Artificial intelligence software is nothing without data.
The tools develop intelligence through machine learning, a process that allows computers to “learn” on their own, without requiring a programmer to tell them each step. Feed a computer massive amounts of data, and it eventually can recognize patterns and predict outcomes.
Key to this process are neural networks, mathematical systems that act like a computerized brain, helping the technology find connections in data. They’re modeled after the human brain, with layers of artificial “neurons” that communicate information to one another. Even experts don’t necessarily understand all the intricacies of how neural networks work.
Large language models, or LLMs, are a type of neural network that learns to write and converse with users; they back all of the chatbots that have swooped onto the scene in recent months. They learn to “speak” by hoovering up massive amounts of text, often websites scraped from the internet, and finding statistical relationships between words. When these systems pattern-match, it can lead to feats of creativity: A chatbot can create song lyrics closely matching Jay-Z’s style because it’s absorbed the patterns of his entire discography. But LLMs don’t have awareness of the meanings behind words.
Parameters, which are numerical points across a large language model’s training data, dictate how proficient it is at its tasks, such as predicting the next word in a sentence.

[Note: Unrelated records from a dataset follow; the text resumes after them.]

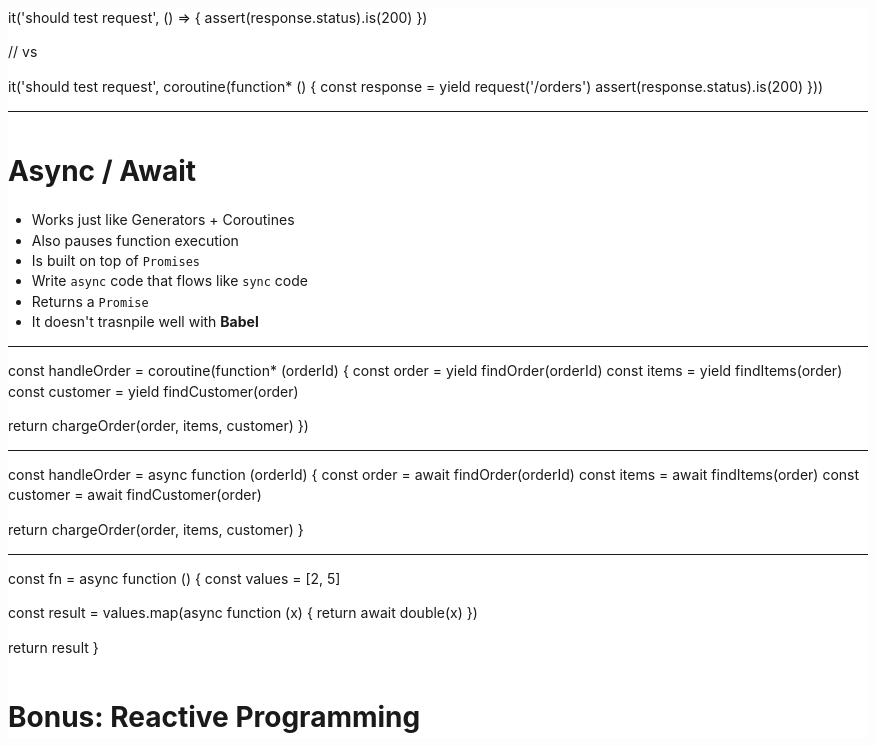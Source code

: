 it('should test request', () => {
  assert(response.status).is(200)
})

// vs

it('should test request', coroutine(function* () {
  const response = yield request('/orders')
  assert(response.status).is(200)
}))

---

# Async / Await

* Works just like Generators + Coroutines
* Also pauses function execution
* Is built on top of `Promises`
* Write `async` code that flows like `sync` code
* Returns a `Promise`
* It doesn't trasnpile well with **Babel**

---

const handleOrder = coroutine(function* (orderId) {
  const order = yield findOrder(orderId)
  const items = yield findItems(order)
  const customer = yield findCustomer(order)

  return chargeOrder(order, items, customer)
})

---

const handleOrder = async function (orderId) {
  const order = await findOrder(orderId)
  const items = await findItems(order)
  const customer = await findCustomer(order)

  return chargeOrder(order, items, customer)
}

---

const fn = async function () {
  const values = [2, 5]

  const result = values.map(async function (x) {
    return await double(x)
  })

  return result
}

# Bonus: Reactive Programming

In the future, some researchers say, the technology will approach artificial general intelligence, or AGI, a point at which it matches or exceeds the intelligence of humans. The idea is core to the mission of some artificial intelligence labs, like OpenAI, which lists achieving AGI as its goal in its founding documents. Other experts contest that AI is anywhere close to achieving that kind of sophistication, with some critics contending that it’s a marketing term.